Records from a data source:
++++++++++

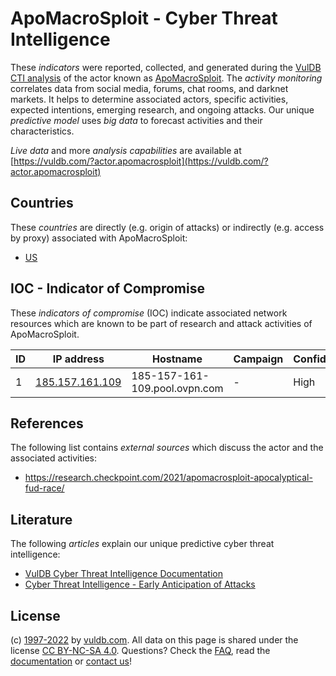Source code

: # ApoMacroSploit - Cyber Threat Intelligence

These _indicators_ were reported, collected, and generated during the [VulDB CTI analysis](https://vuldb.com/?kb.cti) of the actor known as [ApoMacroSploit](https://vuldb.com/?actor.apomacrosploit). The _activity monitoring_ correlates data from social media, forums, chat rooms, and darknet markets. It helps to determine associated actors, specific activities, expected intentions, emerging research, and ongoing attacks. Our unique _predictive model_ uses _big data_ to forecast activities and their characteristics.

_Live data_ and more _analysis capabilities_ are available at [https://vuldb.com/?actor.apomacrosploit](https://vuldb.com/?actor.apomacrosploit)

## Countries

These _countries_ are directly (e.g. origin of attacks) or indirectly (e.g. access by proxy) associated with ApoMacroSploit:

* [US](https://vuldb.com/?country.us)

## IOC - Indicator of Compromise

These _indicators of compromise_ (IOC) indicate associated network resources which are known to be part of research and attack activities of ApoMacroSploit.

ID | IP address | Hostname | Campaign | Confidence
-- | ---------- | -------- | -------- | ----------
1 | [185.157.161.109](https://vuldb.com/?ip.185.157.161.109) | 185-157-161-109.pool.ovpn.com | - | High

## References

The following list contains _external sources_ which discuss the actor and the associated activities:

* https://research.checkpoint.com/2021/apomacrosploit-apocalyptical-fud-race/

## Literature

The following _articles_ explain our unique predictive cyber threat intelligence:

* [VulDB Cyber Threat Intelligence Documentation](https://vuldb.com/?kb.cti)
* [Cyber Threat Intelligence - Early Anticipation of Attacks](https://www.scip.ch/en/?labs.20201022)

## License

(c) [1997-2022](https://vuldb.com/?kb.changelog) by [vuldb.com](https://vuldb.com/?kb.about). All data on this page is shared under the license [CC BY-NC-SA 4.0](https://creativecommons.org/licenses/by-nc-sa/4.0/). Questions? Check the [FAQ](https://vuldb.com/?kb.faq), read the [documentation](https://vuldb.com/?kb) or [contact us](https://vuldb.com/?contact)!
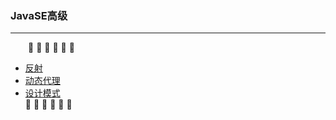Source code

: ### JavaSE高级
---
&emsp;&emsp;:arrow_down_small: :arrow_down_small: :arrow_down_small: :arrow_down_small: :arrow_down_small: :arrow_down_small:
- [反射](https://github.com/Cynaith/Java-Daily-Interview/blob/master/JavaSE%E9%AB%98%E7%BA%A7/%E5%8F%8D%E5%B0%84.md)
- [动态代理](https://github.com/Cynaith/Java-Daily-Interview/blob/master/JavaSE%E9%AB%98%E7%BA%A7/%E5%8A%A8%E6%80%81%E4%BB%A3%E7%90%86.md)
- [设计模式](https://github.com/Cynaith/Java-Daily-Interview/blob/master/JavaSE%E9%AB%98%E7%BA%A7/%E8%AE%BE%E8%AE%A1%E6%A8%A1%E5%BC%8F.md)
<br/>:arrow_up_small: :arrow_up_small: :arrow_up_small: :arrow_up_small: :arrow_up_small: :arrow_up_small:

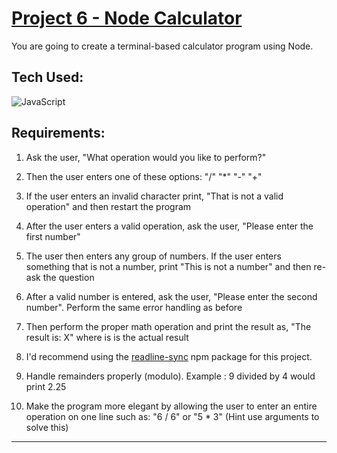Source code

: # [Project 6 - Node Calculator](https://github.com/mikesz88/nodeCalcFinal)

You are going to create a terminal-based calculator program using Node.

## Tech Used:
![JavaScript](https://camo.githubusercontent.com/93c855ae825c1757f3426f05a05f4949d3b786c5b22d0edb53143a9e8f8499f6/68747470733a2f2f696d672e736869656c64732e696f2f62616467652f4a6176615363726970742d3332333333303f7374796c653d666f722d7468652d6261646765266c6f676f3d6a617661736372697074266c6f676f436f6c6f723d463744463145)

## Requirements: 
1. Ask the user, "What operation would you like to perform?"

2. Then the user enters one of these options: "/" "*" "-" "+"

3. If the user enters an invalid character print, "That is not a valid operation" and then restart the program

4. After the user enters a valid operation, ask the user, "Please enter the first number"

5. The user then enters any group of numbers. If the user enters something that is not a number, print "This is not a number" and then re-ask the question

6. After a valid number is entered, ask the user, "Please enter the second number". Perform the same error handling as before

7. Then perform the proper math operation and print the result as, "The result is: X" where is is the actual result

8. I'd recommend using the [readline-sync](https://www.npmjs.com/package/readline-sync) npm package for this project.

9. Handle remainders properly (modulo). Example : 9 divided by 4 would print 2.25
10. Make the program more elegant by allowing the user to enter an entire operation on one line such as: "6 / 6" or "5 * 3" (Hint use arguments to solve this)


<hr>




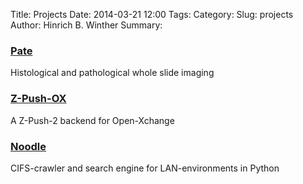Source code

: Title: Projects
Date: 2014-03-21 12:00
Tags: 
Category: 
Slug: projects
Author: Hinrich B. Winther
Summary: 


### [Pate](http://pate.um-mainz.de)
Histological and pathological whole slide imaging

### [Z-Push-OX](http://z-push-ox.github.io/z-push-ox)
A Z-Push-2 backend for Open-Xchange

### [Noodle](https://code.google.com/p/noodle-ng)
CIFS-crawler and search engine for LAN-environments in Python
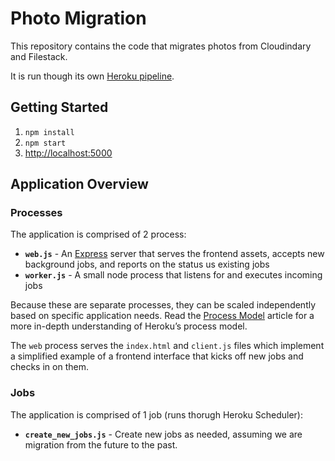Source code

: # Photo Migration

This repository contains the code that migrates photos from Cloudindary and Filestack.

It is run though its own [Heroku pipeline](https://dashboard.heroku.com/pipelines/69610998-55d9-4bba-840c-5a8046b92ba1).

## Getting Started

1. `npm install`
2. `npm start`
3. [http://localhost:5000](http://localhost:5000)

## Application Overview

### Processes

The application is comprised of 2 process: 

- **`web.js`** - An [Express](https://expressjs.com/) server that serves the frontend assets, accepts new background jobs, and reports on the status us existing jobs
- **`worker.js`** - A small node process that listens for and executes incoming jobs

Because these are separate processes, they can be scaled independently based on specific application needs. Read the [Process Model](https://devcenter.heroku.com/articles/process-model) article for a more in-depth understanding of Heroku’s process model.

The `web` process serves the `index.html` and `client.js` files which implement a simplified example of a frontend interface that kicks off new jobs and checks in on them.

### Jobs

The application is comprised of 1 job (runs thorugh Heroku Scheduler):

- **`create_new_jobs.js`** - Create new jobs as needed, assuming we are migration from the
future to the past.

++++++++++

**Task to complete**. What is wanted is an exact copy of the lines above from the one containing "6. After a valid" through the one containing "### [Z-Push-OX](http://z-push-ox.github.io/z-push-ox)", with no pictures in it.

**Result for this task**.
6. After a valid number is entered, ask the user, "Please enter the second number". Perform the same error handling as before

7. Then perform the proper math operation and print the result as, "The result is: X" where is is the actual result

8. I'd recommend using the [readline-sync](https://www.npmjs.com/package/readline-sync) npm package for this project.

9. Handle remainders properly (modulo). Example : 9 divided by 4 would print 2.25
10. Make the program more elegant by allowing the user to enter an entire operation on one line such as: "6 / 6" or "5 * 3" (Hint use arguments to solve this)


<hr>




Source code

: Title: Projects
Date: 2014-03-21 12:00
Tags: 
Category: 
Slug: projects
Author: Hinrich B. Winther
Summary: 


### [Pate](http://pate.um-mainz.de)
Histological and pathological whole slide imaging

### [Z-Push-OX](http://z-push-ox.github.io/z-push-ox)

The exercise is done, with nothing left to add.